John noticed that she’d answered his question with one of her own and wondered if that might be a technique as well, so he tried again.
“Well what?”
If she answered him with another question, then he thought he might start to scream. Amanda Beresford didn’t.
“Well, what did you decide about moving forward in a way that gives your child the most cohesive, coherent and secure approach to life?”
Natalie had been strangely subdued since the earlier comments on her marital name and status and she didn’t look galvanised now, so John answered for them both.
“Yes, of course we want Kit to be secure and not confused. We both adore her.”
It brought another, “Good”, followed this time by, “and do you realise, both of you, that that will require you to bury your own egos, desires, and need for complete autonomy at times, at least at home? You’re both very used to being the leader, and at times that will not and cannot be the case.”
Natalie suddenly sprang to life. “I’m not doing what he tells me!”

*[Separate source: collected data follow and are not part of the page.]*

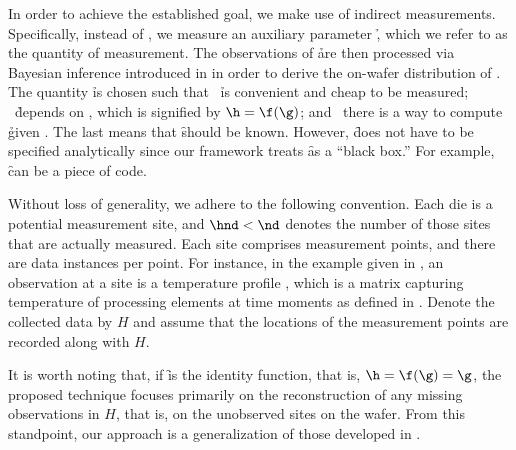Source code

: In order to achieve the established goal, we make use of indirect measurements.
Specifically, instead of \g, we measure an auxiliary parameter \h, which we
refer to as the quantity of measurement. The observations of \h are then
processed via Bayesian inference introduced in  in
order to derive the on-wafer distribution of \g. The quantity \h is chosen such
that \one~\h is convenient and cheap to be measured; \two~\h depends on \g,
which is signified by $\h = \f(\g)$; and \three~there is a way to compute \h
given \g. The last means that \f should be known. However, \f does not have to
be specified analytically since our framework treats \f as a ``black box.'' For
example, \f can be a piece of code.

Without loss of generality, we adhere to the following convention. Each die is a
potential measurement site, and $\hnd < \nd$ denotes the number of those sites
that are actually measured. Each site comprises \np measurement points, and
there are \ns data instances per point. For instance, in the example given in
, an observation at a site is a temperature profile \mq,
which is a matrix capturing temperature of \np processing elements at \ns time
moments as defined in . Denote the collected data by
$H$ and assume that the locations of the measurement points are recorded along
with $H$.

It is worth noting that, if \f is the identity function, that is, $\h = \f(\g) =
\g$, the proposed technique focuses primarily on the reconstruction of any
missing observations in $H$, that is, on the unobserved sites on the wafer. From
this standpoint, our approach is a generalization of those developed in
\cite{reda2009, zhang2010}.

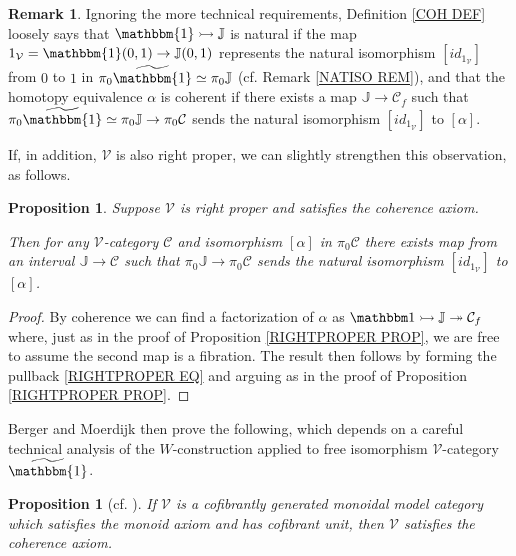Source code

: \documentclass[a4paper,10pt
,draft
]{article}%
\numberwithin{equation}{section}
\numberwithin{figure}{section}
\newtheorem{proposition}[equation]{Proposition}%
\theoremstyle{definition} %
\newtheorem{remark}[equation]{Remark}%
\newcommand{\V}{\ensuremath{\mathcal V}}
\newcommand{\1}{\ensuremath{\mathbbm 1}}%
\begin{document}
\begin{remark}
Ignoring the more technical requirements,
Definition \ref{COH DEF} loosely says that  
$\mathbbm{1} \rightarrowtail \mathbb{J}$
is natural if the map $1_{\V} = \mathbbm{1}(0,1) \to \mathbb{J}(0,1)$
represents the natural isomorphism
$[id_{1_{\V}}]$ from $0$ to $1$ in $ \pi_0 \widetilde{\mathbbm{1}} \simeq \pi_0 \mathbb{J}$ (cf. Remark \ref{NATISO REM}),
%
and that the homotopy equivalence $\alpha$ is coherent
if there exists a map $\mathbb{J} \to \mathcal C_f$
such that
$\pi_0 \widetilde{\mathbbm{1}} \simeq
\pi_0 \mathbb{J} \to \pi_0 \mathcal C$
sends the natural isomorphism $[id_{1_{\V}}]$ to $[\alpha]$.

If, in addition, $\V$ is also right proper, we can slightly strengthen this observation, as follows.
\end{remark}



\begin{proposition}\label{ALTCOH PROP}
Suppose $\V$ is right proper and satisfies the coherence axiom.

Then for any $\V$-category $\mathcal{C}$ and isomorphism  
$[\alpha]$ in $\pi_0 \mathcal{C}$
there exists map from an interval 
$\mathbb{J} \to \mathcal{C}$
such that 
$\pi_0 \mathbb{J} \to \pi_0\mathcal{C}$
sends the natural isomorphism $[id_{1_{\V}}]$ to $[\alpha]$.
\end{proposition}



\begin{proof}
By coherence we can find a factorization of 
$\alpha$ as 
$\1 \rightarrowtail \mathbb J \twoheadrightarrow \mathcal C_f$
where, just as in the proof of
Proposition \ref{RIGHTPROPER PROP},
we are free to assume the second map is a fibration.
The result then follows by forming the pullback \eqref{RIGHTPROPER EQ} and arguing as in the proof of Proposition \ref{RIGHTPROPER PROP}.
\end{proof}





Berger and Moerdijk then prove the following,
which depends on a careful technical analysis of the $W$-construction applied to free isomorphism $\V$-category
$\widetilde{\mathbbm{1}}$.



 

\begin{proposition}[{cf. \cite[Prop. 2.24]{BM13}}]
\label{COHAX PROP}
If $\V$ is a cofibrantly generated monoidal model category 
which satisfies the monoid axiom and has cofibrant unit,
then $\V$ satisfies the coherence axiom.
\end{proposition}
\end{document}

Beresford considered her coolly. “Is that what I said?”
“You implied it.”
“No, I didn’t actually. I said you will both have to get used to not always being the leader. That could have been heard as neither of you leading, or as you each taking turns in the role, but instead you seemed to have heard it as your husband becoming your boss, Mrs Winter.”
Natalie said nothing for a moment, confused, then she turned to John, looking for his support.
“You heard it like that to
o, didn’t you? You always being the boss and telling me what to do?”
John weighed up the situation rapidly; he could lie and say yes for the sake of peace, and completely waste the time that they’d spent coming there, or he could tell the truth and brace himself for Natalie’s wrath. He came down on the side of his infant daughter, and that meant that he had to tell the truth.
The pathologist shook his head. “No, I’m sorry, Nat, but I didn’t. I took it as meaning that sometimes I would lead and sometimes you. Alternating depending on what’s best for Kit.”
Natalie froze in place and the others watched as her options raced across her face. The process took almost a full minute and was punctuated by the surgeon rising and then sitting down again twice. When Natalie finally settled she rested back in her chair and sneered, her face a mask of disdain aimed at both her husband and the therapist.
“OK, then, Swami. You’re sitting there analysing, and I know it’s me that you’re finding fault with, so what next?”
Beresford didn’t waste her breath telling her that she was wrong, instead she scribbled something in her notebook before speaking again.
“What’s next is that you get out your diaries and we book six appointments, the first to be this week. Then this evening I want you to go out for dinner without your daughter and talk. Talk, not argue. Can you both manage that?”
She glanced diplomatically from one of them to the other, but Natalie was positive that the “argue” had been aimed at her.
The therapist hadn’t finished and this time her gaze did fix on Natalie.
“And my name is Doctor Beresford or Amanda, not Swami. Remember that, please, because if you’re ever sarcastic to me again you’ll be off my list.”
****
The C.C.U. 5 p.m.
“OK, first I’d like to introduce Inspector Miranda Hunter of the Castlederg police. As our victim was found in her jurisdiction she’ll be working with us throughout the case.”
Craig allowed a few seconds for hellos and moved on.